• _Task goal_
In the entries below, identify every line with the string "가상기억장치" and copy it.

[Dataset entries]
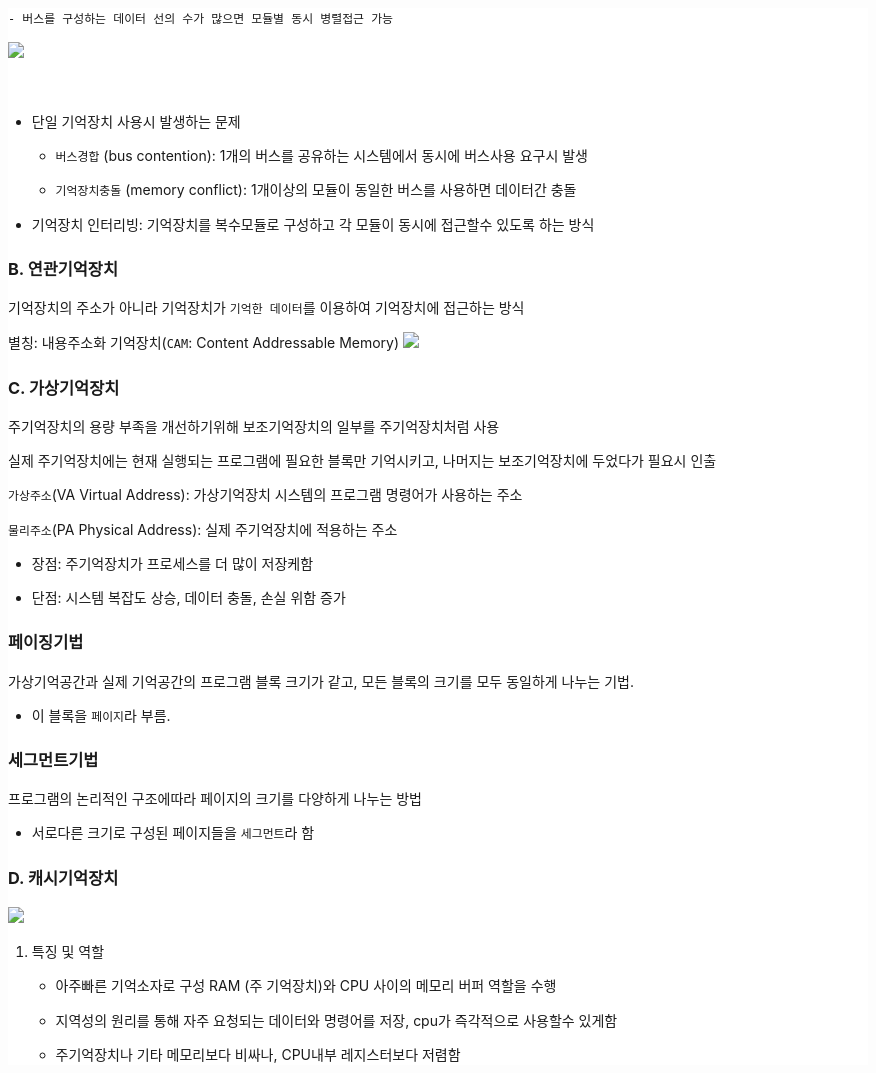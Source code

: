     - 버스를 구성하는 데이터 선의 수가 많으면 모듈별 동시 병렬접근 가능


![](https://static.javatpoint.com/operating-system/images/what-is-interleaved-memory.png)



<br>

- 단일 기억장치 사용시 발생하는 문제

    - `버스경합` (bus contention): 1개의 버스를 공유하는 시스템에서 동시에 버스사용 요구시 발생

    - `기억장치충돌` (memory conflict): 1개이상의 모듈이 동일한 버스를 사용하면 데이터간 충돌

- 기억장치 인터리빙: 기억장치를 복수모듈로 구성하고 각 모듈이 동시에 접근할수 있도록 하는 방식

### B. 연관기억장치

기억장치의 주소가 아니라 기억장치가 `기억한 데이터`를 이용하여 기억장치에 접근하는 방식

별칭: 내용주소화 기억장치(`CAM`: Content Addressable Memory)
![](https://www.mdpi.com/electronics/electronics-11-00481/article_deploy/html/images/electronics-11-00481-g001.png)

### C. 가상기억장치

주기억장치의 용량 부족을 개선하기위해 보조기억장치의 일부를 주기억장치처럼 사용

실제 주기억장치에는 현재 실행되는 프로그램에 필요한 블록만 기억시키고, 나머지는 보조기억장치에 두었다가 필요시 인출

`가상주소`(VA Virtual Address): 가상기억장치 시스템의 프로그램 명령어가 사용하는 주소

`물리주소`(PA Physical Address): 실제 주기억장치에 적용하는 주소

- 장점: 주기억장치가 프로세스를 더 많이 저장케함

- 단점: 시스템 복잡도 상승, 데이터 충돌, 손실 위함 증가

### 페이징기법
가상기억공간과 실제 기억공간의 프로그램 블록 크기가 같고, 모든 블록의 크기를 모두 동일하게 나누는 기법.
    
- 이 블록을 `페이지`라 부름.

### 세그먼트기법

프로그램의 논리적인 구조에따라 페이지의 크기를 다양하게 나누는 방법 
- 서로다른 크기로 구성된 페이지들을 `세그먼트`라 함

### D. 캐시기억장치

![](https://media.geeksforgeeks.org/wp-content/uploads/cache.png)

1. 특징 및 역할

    - 아주빠른 기억소자로 구성 RAM (주 기억장치)와 CPU 사이의 메모리 버퍼 역할을 수행

    - 지역성의 원리를 통해 자주 요청되는 데이터와 명령어를 저장, cpu가 즉각적으로 사용할수 있게함

    - 주기억장치나 기타 메모리보다 비싸나, CPU내부 레지스터보다 저렴함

• _Solution to this task_
### C. 가상기억장치
`가상주소`(VA Virtual Address): 가상기억장치 시스템의 프로그램 명령어가 사용하는 주소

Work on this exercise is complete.